* [THE INPUT]
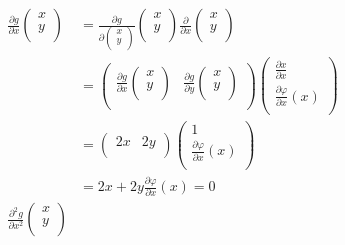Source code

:\documentclass[dvipdfmx]{jsarticle}
\begin{document}
\begin{align*}
\frac{\partial g}{\partial x}\begin{pmatrix}
x \\
y \\
\end{pmatrix} &= \frac{\partial g}{\partial\begin{pmatrix}
x \\
y \\
\end{pmatrix}}\begin{pmatrix}
x \\
y \\
\end{pmatrix}\frac{\partial}{\partial x}\begin{pmatrix}
x \\
y \\
\end{pmatrix}\\
&= \begin{pmatrix}
\frac{\partial g}{\partial x}\begin{pmatrix}
x \\
y \\
\end{pmatrix} & \frac{\partial g}{\partial y}\begin{pmatrix}
x \\
y \\
\end{pmatrix} \\
\end{pmatrix}\begin{pmatrix}
\frac{\partial x}{\partial x} \\
\frac{\partial\varphi}{\partial x}(x) \\
\end{pmatrix}\\
&= \begin{pmatrix}
2x & 2y \\
\end{pmatrix}\begin{pmatrix}
1 \\
\frac{\partial\varphi}{\partial x}(x) \\
\end{pmatrix}\\
&= 2x + 2y\frac{\partial\varphi}{\partial x}(x) = 0\\
\frac{\partial^{2}g}{\partial x^{2}}\begin{pmatrix}
x \\
y \\

\end{pmatrix}
\end{align*}
\end{document}
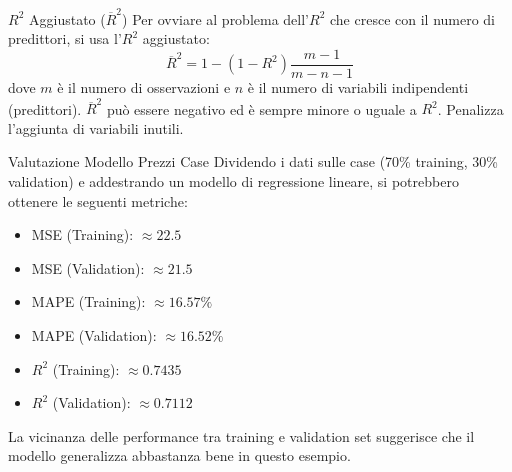 \documentclass{article}
\begin{document}
\begin{definitionbox}{$R^2$ Aggiustato ($\overline{R}^2$)}
    Per ovviare al problema dell'$R^2$ che cresce con il numero di predittori, si usa l'$R^2$ aggiustato:
    $$ \overline{R}^2 = 1 - (1 - R^2) \frac{m-1}{m-n-1} $$
    dove $m$ è il numero di osservazioni e $n$ è il numero di variabili indipendenti (predittori). $\overline{R}^2$ può essere negativo ed è sempre minore o uguale a $R^2$. Penalizza l'aggiunta di variabili inutili.
\end{definitionbox}

\begin{examplebox}{Valutazione Modello Prezzi Case}
    Dividendo i dati sulle case (70\% training, 30\% validation) e addestrando un modello di regressione lineare, si potrebbero ottenere le seguenti metriche:
    \begin{itemize}
        \item MSE (Training): $\approx 22.5$
        \item MSE (Validation): $\approx 21.5$
        \item MAPE (Training): $\approx 16.57\%$
        \item MAPE (Validation): $\approx 16.52\%$
        \item $R^2$ (Training): $\approx 0.7435$
        \item $R^2$ (Validation): $\approx 0.7112$
    \end{itemize}
    La vicinanza delle performance tra training e validation set suggerisce che il modello generalizza abbastanza bene in questo esempio.
\end{examplebox}
\end{document}
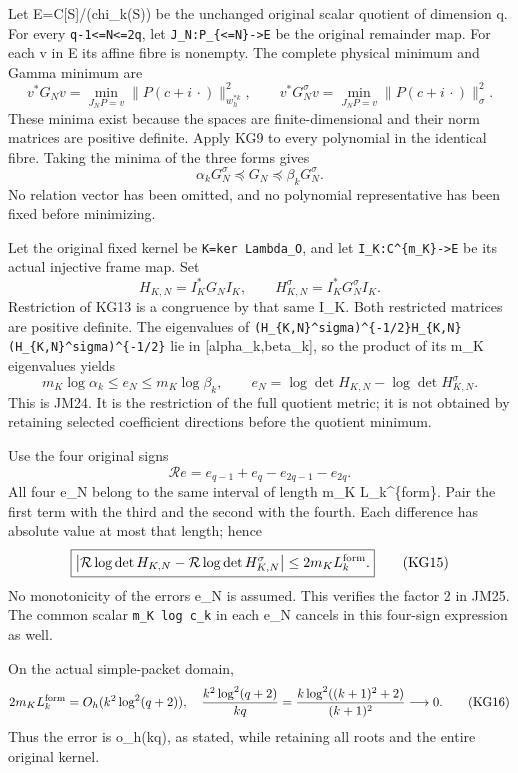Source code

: \documentclass[11pt]{article}
\begin{document}
Let E=C{[}S{]}/(chi\_k(S)) be the unchanged original scalar quotient of dimension q. For every \texttt{q-1\textless{}=N\textless{}=2q}, let \texttt{J\_N:P\_\{\textless{}=N\}-\textgreater{}E} be the original remainder map. For each v in E its affine fibre is nonempty. The complete physical minimum and Gamma minimum are \[
v^*G_Nv=\min_{J_NP=v}\|P(c+i\,\cdot)\|_{w_h^{*k}}^2,
\qquad
v^*G_N^\sigma v=\min_{J_NP=v}\|P(c+i\,\cdot)\|_\sigma^2.
\tag{KG12}
\] These minima exist because the spaces are finite-dimensional and their norm matrices are positive definite. Apply KG9 to every polynomial in the identical fibre. Taking the minima of the three forms gives \[
\alpha_kG_N^\sigma\preceq G_N\preceq\beta_kG_N^\sigma.
\tag{KG13}
\] No relation vector has been omitted, and no polynomial representative has been fixed before minimizing.

Let the original fixed kernel be \texttt{K=ker\ Lambda\_O}, and let \texttt{I\_K:C\^{}\{m\_K\}-\textgreater{}E} be its actual injective frame map. Set \[
H_{K,N}=I_K^*G_NI_K,\qquad
H_{K,N}^\sigma=I_K^*G_N^\sigma I_K.
\] Restriction of KG13 is a congruence by that same I\_K. Both restricted matrices are positive definite. The eigenvalues of \texttt{(H\_\{K,N\}\^{}sigma)\^{}\{-1/2\}H\_\{K,N\}(H\_\{K,N\}\^{}sigma)\^{}\{-1/2\}} lie in {[}alpha\_k,beta\_k{]}, so the product of its m\_K eigenvalues yields \[
m_K\log\alpha_k\le e_N\le m_K\log\beta_k,\qquad
e_N=\log\det H_{K,N}-\log\det H_{K,N}^\sigma.
\tag{KG14}
\] This is JM24. It is the restriction of the full quotient metric; it is not obtained by retaining selected coefficient directions before the quotient minimum.

Use the four original signs \[
\mathcal Re=e_{q-1}+e_q-e_{2q-1}-e_{2q}.
\] All four e\_N belong to the same interval of length m\_K L\_k\^{}\{form\}. Pair the first term with the third and the second with the fourth. Each difference has absolute value at most that length; hence \[
\boxed{\left|\mathcal R\log\det H_{K,N}
-\mathcal R\log\det H_{K,N}^\sigma\right|
\le2m_KL_k^{\rm form}.}
\tag{KG15}
\] No monotonicity of the errors e\_N is assumed. This verifies the factor 2 in JM25. The common scalar \texttt{m\_K\ log\ c\_k} in each e\_N cancels in this four-sign expression as well.

On the actual simple-packet domain, \[
2m_KL_k^{\rm form}=O_h(k^2\log^2(q+2)),\quad
\frac{k^2\log^2(q+2)}{kq}
=\frac{k\log^2((k+1)^2+2)}{(k+1)^2}\longrightarrow0.
\tag{KG16}
\] Thus the error is o\_h(kq), as stated, while retaining all roots and the entire original kernel.
\end{document}
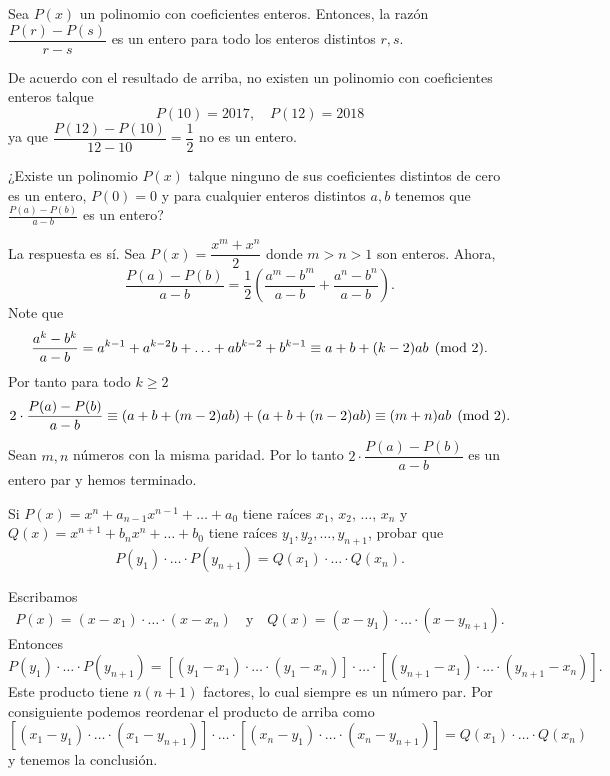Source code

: \begin{theorem}
    Sea $P(x)$ un polinomio con coeficientes enteros.
    Entonces, la razón $\dfrac{P(r) - P(s)}{r - s}$ es un entero para todo los enteros distintos $r, s$.
\end{theorem}

De acuerdo con el resultado de arriba, no existen un polinomio con coeficientes enteros talque
\[
    P(10) = 2017, \quad P(12) = 2018
\]
ya que $\dfrac{P(12) - P(10)}{12 - 10} = \dfrac{1}{2}$ no es un entero.


\begin{example}
    ¿Existe un polinomio $P(x)$ talque ninguno de sus coeficientes distintos de cero es un entero, $P(0) = 0$ y para cualquier enteros distintos $a,b$ tenemos que $\frac{P(a) - P(b)}{a - b}$ es un entero?
\end{example}
\begin{solution}
    La respuesta es sí.
    Sea $P(x) = \dfrac{x^m + x^n}{2}$ donde $m > n > 1$ son enteros.
    Ahora,
    \[
        \frac{P(a) - P(b)}{a - b} = \frac{1}{2} \left(\frac{a^m - b^m}{a - b} + \frac{a^n - b^n}{a - b}\right).
    \]
    Note que
    \[
        \frac{a^k - b^k}{a - b} = a^{k - 1} + a^{k - 2}b + \ldots + ab^{k - 2} + b^{k - 1} \equiv a + b + (k - 2)ab  \pmod{2}.
    \]
    Por tanto para todo $k \geq 2$
    \[
        2 \cdot \frac{P(a) - P(b)}{a - b} \equiv \left(a + b + (m - 2)ab\right) + \left(a + b + (n - 2)ab\right) \equiv (m + n)ab \pmod{2}.
    \]
    Sean $m,n$ números con la misma paridad.
    Por lo tanto $2 \cdot \dfrac{P(a) - P(b)}{a - b}$ es un entero par y hemos terminado.
\end{solution}


\begin{example}
    Si $P(x) = x^n + a_{n - 1} x^{n - 1} + \ldots + a_0$ tiene raíces $x_1$, $x_2$, $\ldots$, $x_n$ y $Q(x) = x^{n + 1} + b_n x^n + \ldots + b_0$ tiene raíces $y_1, y_2, \ldots, y_{n + 1}$, probar que
    \[
        P(y_1) \cdot \ldots \cdot P(y_{n + 1}) = Q(x_1) \cdot \ldots \cdot Q(x_n).
    \]
\end{example}
\begin{solution}
    Escribamos
    \[
        P(x) = (x - x_1) \cdot \ldots \cdot (x - x_n) \quad \text{y} \quad Q(x) = (x - y_1) \cdot \ldots \cdot (x - y_{n + 1}).
    \]
    Entonces
    \[
        P(y_1) \cdot \ldots \cdot P(y_{n + 1}) = \left[ (y_1 - x_1) \cdot \ldots \cdot (y_1 - x_n) \right] \cdot \ldots \cdot \left[ (y_{n + 1} - x_1) \cdot \ldots \cdot (y_{n + 1} - x_n) \right].
    \]
    Este producto tiene $n(n + 1)$ factores, lo cual siempre es un número par.
    Por consiguiente podemos reordenar el producto de arriba como
    \[
        \left[ (x_1 - y_1) \cdot \ldots \cdot (x_1 - y_{n + 1}) \right] \cdot \ldots \cdot \left[ (x_n - y_1) \cdot \ldots \cdot (x_n - y_{n + 1}) \right] =  Q(x_1) \cdot \ldots \cdot Q(x_n)
    \]
    y tenemos la conclusión.
\end{solution}



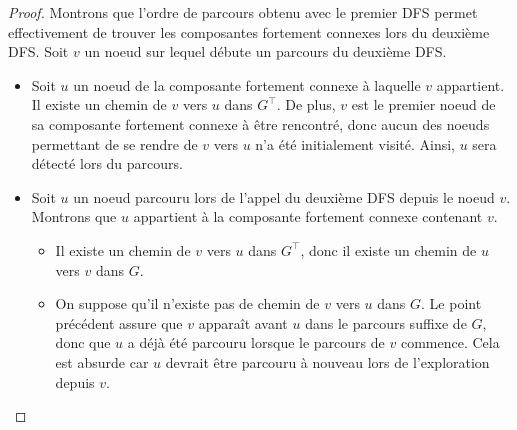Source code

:\documentclass[11pt,a4paper]{article}
\begin{document}
\begin{proof}
  Montrons que l'ordre de parcours obtenu avec le premier DFS permet effectivement de trouver les composantes fortement connexes lors du deuxième DFS. Soit \(v\) un noeud sur lequel débute un parcours du deuxième DFS.
  \begin{itemize}
    \item Soit \(u\) un noeud de la composante fortement connexe à laquelle \(v\) appartient. Il existe un chemin de \(v\) vers \(u\) dans \(G^\top\). De plus, \(v\) est le premier noeud de sa composante fortement connexe à être rencontré, donc aucun des noeuds permettant de se rendre de \(v\) vers \(u\) n'a été initialement visité. Ainsi, \(u\) sera détecté lors du parcours.
    \item Soit \(u\) un noeud parcouru lors de l'appel du deuxième DFS depuis le noeud \(v\). Montrons que \(u\) appartient à la composante fortement connexe contenant \(v\).
      \begin{itemize}
        \item Il existe un chemin de \(v\) vers \(u\) dans \(G^\top\), donc il existe un chemin de \(u\) vers \(v\) dans \(G\).
        \item On suppose qu'il n'existe pas de chemin de \(v\) vers \(u\) dans \(G\). Le point précédent assure que \(v\) apparaît avant \(u\) dans le parcours suffixe de \(G\), donc que \(u\) a déjà été parcouru lorsque le parcours de \(v\) commence. Cela est absurde car \(u\) devrait être parcouru à nouveau lors de l'exploration depuis \(v\).
      \end{itemize}
  \end{itemize}
\end{proof}


\end{document}
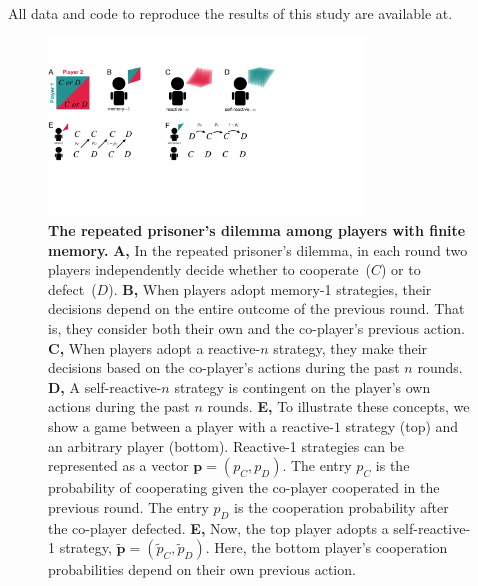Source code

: \documentclass[11pt]{article}
\begin{document}
All data and code to reproduce the results of this study are available at.

{\setlength{\bibsep}{0\baselineskip}


}


\clearpage
\newpage

\begin{figure}[t]
  \centering
  \includegraphics[width=0.75\textwidth]{figures/conceptual_figure.pdf}
  \caption{\textbf{The repeated prisoner's dilemma among players with finite memory.}
  \textbf{A,} In the repeated prisoner's dilemma, in each round two players independently decide whether to cooperate~($C$) or to defect~($D$). 
   \textbf{B,} When players adopt memory-1 strategies, their decisions depend on the entire outcome of the previous round. That is, they consider both their own and the co-player's previous action. 
   \textbf{C,} When players adopt a reactive-$n$ strategy, they make their decisions based on the co-player's actions during the past $n$ rounds. 
   \textbf{D,} A self-reactive-$n$ strategy is contingent on the player's own actions during the past $n$ rounds. 
   \textbf{E,} To illustrate these concepts, we show a game between a player with a reactive-$1$ strategy (top) and an arbitrary player (bottom). 
   Reactive-1 strategies can be represented as a vector  $\mathbf{p} \!=\! (p_C, p_D)$. 
   The entry $p_C$ is the probability of cooperating given the co-player cooperated in the previous round.
   The entry $p_D$ is the cooperation probability after the co-player defected. 
   \textbf{E,} Now, the top player adopts a self-reactive-1 strategy, $\mathbf{\tilde p}\!=\!(\tilde p_C, \tilde p_D)$. 
   Here, the bottom player's cooperation probabilities depend on their own previous action.
   }\label{fig:conceptual_figure_model}
\end{figure}
\end{document}
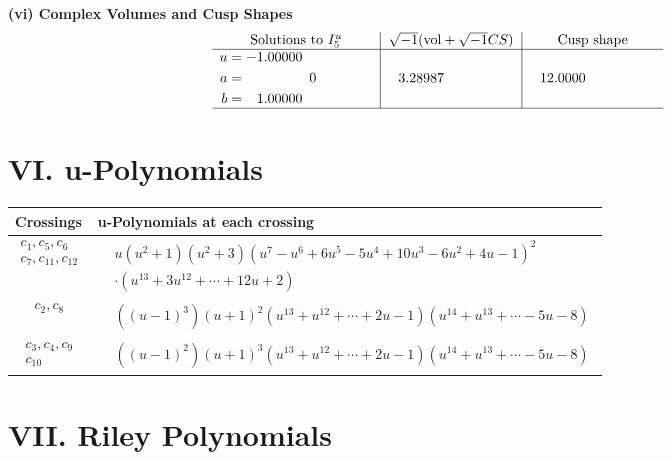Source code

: \documentclass[1p]{elsarticle_modified}
\theoremstyle{definition}
\newcommand{\I}{\sqrt{-1}}
\begin{document}
\newpage\flushleft \textbf{(vi) Complex Volumes and Cusp Shapes}
$$\begin{array}{c|c|c}  
\text{Solutions to }I^u_{5}& \I (\text{vol} + \sqrt{-1}CS) & \text{Cusp shape}\\
 \hline 
\begin{aligned}
u &= -1.00000\phantom{ +0.000000I} \\
a &= \phantom{-0.000000 } 0 \\
b &= \phantom{-}1.00000\phantom{ +0.000000I}\end{aligned}
 & \phantom{-}3.28987\phantom{ +0.000000I} & \phantom{-}12.0000\phantom{ +0.000000I}\\
 \hline 
 \end{array}$$\newpage
\newpage\renewcommand{\arraystretch}{1}
\centering \section*{ VI. u-Polynomials}
\begin{tabular}{m{50pt}|m{274pt}}
Crossings & \hspace{64pt}u-Polynomials at each crossing \\
\hline $$\begin{aligned}c_{1},c_{5},c_{6}\\c_{7},c_{11},c_{12}\end{aligned}$$&$\begin{aligned}
&u(u^2+1)(u^2+3)(u^7- u^6+6 u^5-5 u^4+10 u^3-6 u^2+4 u-1)^2\\
&\cdot(u^{13}+3 u^{12}+\cdots+12 u+2)
\end{aligned}$\\
\hline $$\begin{aligned}c_{2},c_{8}\end{aligned}$$&$\begin{aligned}
&((u-1)^3)(u+1)^2(u^{13}+u^{12}+\cdots+2 u-1)(u^{14}+u^{13}+\cdots-5 u-8)
\end{aligned}$\\
\hline $$\begin{aligned}c_{3},c_{4},c_{9}\\c_{10}\end{aligned}$$&$\begin{aligned}
&((u-1)^2)(u+1)^3(u^{13}+u^{12}+\cdots+2 u-1)(u^{14}+u^{13}+\cdots-5 u-8)
\end{aligned}$\\
\hline
\end{tabular}\newpage\renewcommand{\arraystretch}{1}
\centering \section*{ VII. Riley Polynomials}
\end{document}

* [WHAT IS EXPECTED] Could you restate word for word the lines above, from the one that contains "(m - 2)ab\right)" through the one that contains "Sean $m,n$ números con la misma paridad.", and no others?

* [SOLUTION BELOW]
        2 \cdot \frac{P(a) - P(b)}{a - b} \equiv \left(a + b + (m - 2)ab\right) + \left(a + b + (n - 2)ab\right) \equiv (m + n)ab \pmod{2}.
    \]
    Sean $m,n$ números con la misma paridad.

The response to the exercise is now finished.